Stored data entries:
'''

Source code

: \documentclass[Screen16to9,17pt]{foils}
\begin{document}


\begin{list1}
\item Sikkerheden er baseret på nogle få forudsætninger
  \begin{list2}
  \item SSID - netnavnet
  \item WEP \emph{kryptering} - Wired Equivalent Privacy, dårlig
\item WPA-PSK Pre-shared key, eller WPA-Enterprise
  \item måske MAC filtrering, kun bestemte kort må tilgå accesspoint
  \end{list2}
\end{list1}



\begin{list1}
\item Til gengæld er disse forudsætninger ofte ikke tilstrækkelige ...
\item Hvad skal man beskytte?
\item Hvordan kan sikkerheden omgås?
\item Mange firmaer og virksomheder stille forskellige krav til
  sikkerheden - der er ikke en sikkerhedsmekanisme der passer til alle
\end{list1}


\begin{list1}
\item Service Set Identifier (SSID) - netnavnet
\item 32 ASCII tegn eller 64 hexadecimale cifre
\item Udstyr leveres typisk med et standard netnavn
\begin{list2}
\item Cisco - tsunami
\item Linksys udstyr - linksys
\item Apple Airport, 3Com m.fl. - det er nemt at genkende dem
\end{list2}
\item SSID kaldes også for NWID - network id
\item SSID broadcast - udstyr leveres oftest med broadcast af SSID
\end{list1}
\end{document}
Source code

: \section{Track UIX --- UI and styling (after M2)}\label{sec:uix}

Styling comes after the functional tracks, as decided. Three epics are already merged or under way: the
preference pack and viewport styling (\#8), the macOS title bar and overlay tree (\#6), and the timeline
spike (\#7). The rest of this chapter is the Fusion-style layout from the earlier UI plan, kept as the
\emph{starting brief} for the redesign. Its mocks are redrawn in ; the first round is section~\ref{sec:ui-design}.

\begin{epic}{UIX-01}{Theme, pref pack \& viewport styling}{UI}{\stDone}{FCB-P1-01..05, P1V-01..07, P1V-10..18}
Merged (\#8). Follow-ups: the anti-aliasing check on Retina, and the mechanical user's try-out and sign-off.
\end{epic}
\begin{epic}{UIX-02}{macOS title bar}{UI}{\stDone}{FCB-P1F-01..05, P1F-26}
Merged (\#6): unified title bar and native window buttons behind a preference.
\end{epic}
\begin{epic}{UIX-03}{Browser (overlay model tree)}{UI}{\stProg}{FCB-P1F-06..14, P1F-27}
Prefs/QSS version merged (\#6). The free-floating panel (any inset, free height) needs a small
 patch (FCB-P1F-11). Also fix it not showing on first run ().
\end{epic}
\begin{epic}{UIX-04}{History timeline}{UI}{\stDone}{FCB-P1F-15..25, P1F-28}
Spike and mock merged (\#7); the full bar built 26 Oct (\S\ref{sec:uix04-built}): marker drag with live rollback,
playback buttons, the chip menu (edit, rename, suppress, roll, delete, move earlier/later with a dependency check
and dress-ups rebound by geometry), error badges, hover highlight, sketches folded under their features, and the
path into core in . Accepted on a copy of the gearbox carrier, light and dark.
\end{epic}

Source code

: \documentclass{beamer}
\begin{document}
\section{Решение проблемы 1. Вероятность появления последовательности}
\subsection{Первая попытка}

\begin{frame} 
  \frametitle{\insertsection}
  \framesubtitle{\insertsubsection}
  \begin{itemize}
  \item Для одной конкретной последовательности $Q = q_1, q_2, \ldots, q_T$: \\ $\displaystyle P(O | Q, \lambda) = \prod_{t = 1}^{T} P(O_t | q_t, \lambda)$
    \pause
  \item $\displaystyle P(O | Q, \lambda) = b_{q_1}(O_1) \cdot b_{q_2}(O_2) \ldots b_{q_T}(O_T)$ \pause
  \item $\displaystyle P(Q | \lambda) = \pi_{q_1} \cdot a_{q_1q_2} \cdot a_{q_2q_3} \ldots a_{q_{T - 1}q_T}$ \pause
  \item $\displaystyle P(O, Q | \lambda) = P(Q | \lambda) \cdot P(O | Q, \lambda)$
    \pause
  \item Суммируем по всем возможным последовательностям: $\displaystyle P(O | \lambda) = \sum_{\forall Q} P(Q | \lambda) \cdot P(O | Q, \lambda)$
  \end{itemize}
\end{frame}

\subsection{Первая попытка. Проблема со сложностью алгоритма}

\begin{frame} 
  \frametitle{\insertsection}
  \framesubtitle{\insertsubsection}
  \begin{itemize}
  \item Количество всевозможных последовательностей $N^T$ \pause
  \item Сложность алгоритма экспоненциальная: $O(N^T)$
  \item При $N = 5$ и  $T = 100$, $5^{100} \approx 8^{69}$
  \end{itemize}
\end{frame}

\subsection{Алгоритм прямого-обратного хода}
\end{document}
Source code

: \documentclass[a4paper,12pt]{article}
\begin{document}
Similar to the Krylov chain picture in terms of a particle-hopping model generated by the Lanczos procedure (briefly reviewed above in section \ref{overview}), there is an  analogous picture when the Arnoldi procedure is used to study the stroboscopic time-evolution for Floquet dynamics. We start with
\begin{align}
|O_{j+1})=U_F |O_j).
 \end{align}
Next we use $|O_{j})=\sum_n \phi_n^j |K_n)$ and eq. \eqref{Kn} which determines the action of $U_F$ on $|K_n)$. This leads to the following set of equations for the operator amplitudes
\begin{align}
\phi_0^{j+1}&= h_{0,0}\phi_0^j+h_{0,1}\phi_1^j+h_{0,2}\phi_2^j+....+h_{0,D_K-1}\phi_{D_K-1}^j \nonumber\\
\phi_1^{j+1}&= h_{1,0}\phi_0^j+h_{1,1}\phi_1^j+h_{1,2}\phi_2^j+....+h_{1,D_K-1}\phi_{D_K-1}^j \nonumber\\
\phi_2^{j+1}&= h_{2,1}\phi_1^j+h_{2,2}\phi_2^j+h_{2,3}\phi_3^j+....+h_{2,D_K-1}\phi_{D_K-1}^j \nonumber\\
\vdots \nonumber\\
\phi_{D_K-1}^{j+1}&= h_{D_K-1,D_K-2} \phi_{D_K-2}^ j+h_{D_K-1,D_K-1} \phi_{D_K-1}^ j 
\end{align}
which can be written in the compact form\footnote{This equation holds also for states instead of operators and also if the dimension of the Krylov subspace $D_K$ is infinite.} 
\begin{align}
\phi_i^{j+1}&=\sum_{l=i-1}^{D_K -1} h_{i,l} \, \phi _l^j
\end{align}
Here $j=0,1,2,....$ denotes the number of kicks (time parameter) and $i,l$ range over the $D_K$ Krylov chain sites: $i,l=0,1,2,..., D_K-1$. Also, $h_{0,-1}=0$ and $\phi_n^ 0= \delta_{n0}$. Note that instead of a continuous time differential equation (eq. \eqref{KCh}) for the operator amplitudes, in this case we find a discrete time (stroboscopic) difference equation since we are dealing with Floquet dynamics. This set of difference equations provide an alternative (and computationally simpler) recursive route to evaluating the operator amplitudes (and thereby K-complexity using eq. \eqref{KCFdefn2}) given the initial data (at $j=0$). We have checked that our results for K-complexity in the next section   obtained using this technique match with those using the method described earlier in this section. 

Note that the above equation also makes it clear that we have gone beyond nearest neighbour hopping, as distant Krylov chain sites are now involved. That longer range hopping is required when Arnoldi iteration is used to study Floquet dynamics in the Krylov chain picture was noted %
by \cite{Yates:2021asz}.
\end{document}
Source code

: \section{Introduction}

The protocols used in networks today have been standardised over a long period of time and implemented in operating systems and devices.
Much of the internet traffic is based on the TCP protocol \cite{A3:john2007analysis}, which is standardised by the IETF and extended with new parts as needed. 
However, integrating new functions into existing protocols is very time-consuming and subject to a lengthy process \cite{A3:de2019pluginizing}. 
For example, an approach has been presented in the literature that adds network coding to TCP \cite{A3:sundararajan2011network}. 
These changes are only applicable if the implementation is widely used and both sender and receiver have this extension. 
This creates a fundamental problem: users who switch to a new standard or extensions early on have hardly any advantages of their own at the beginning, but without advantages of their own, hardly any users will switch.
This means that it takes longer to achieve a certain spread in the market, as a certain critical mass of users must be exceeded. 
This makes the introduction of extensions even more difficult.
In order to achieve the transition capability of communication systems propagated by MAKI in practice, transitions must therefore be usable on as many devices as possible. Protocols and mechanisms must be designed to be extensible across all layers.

'''

Find every line in the records above that holds the word "eqref", and copy each one.

Next we use $|O_{j})=\sum_n \phi_n^j |K_n)$ and eq. \eqref{Kn} which determines the action of $U_F$ on $|K_n)$. This leads to the following set of equations for the operator amplitudes
Here $j=0,1,2,....$ denotes the number of kicks (time parameter) and $i,l$ range over the $D_K$ Krylov chain sites: $i,l=0,1,2,..., D_K-1$. Also, $h_{0,-1}=0$ and $\phi_n^ 0= \delta_{n0}$. Note that instead of a continuous time differential equation (eq. \eqref{KCh}) for the operator amplitudes, in this case we find a discrete time (stroboscopic) difference equation since we are dealing with Floquet dynamics. This set of difference equations provide an alternative (and computationally simpler) recursive route to evaluating the operator amplitudes (and thereby K-complexity using eq. \eqref{KCFdefn2}) given the initial data (at $j=0$). We have checked that our results for K-complexity in the next section   obtained using this technique match with those using the method described earlier in this section. 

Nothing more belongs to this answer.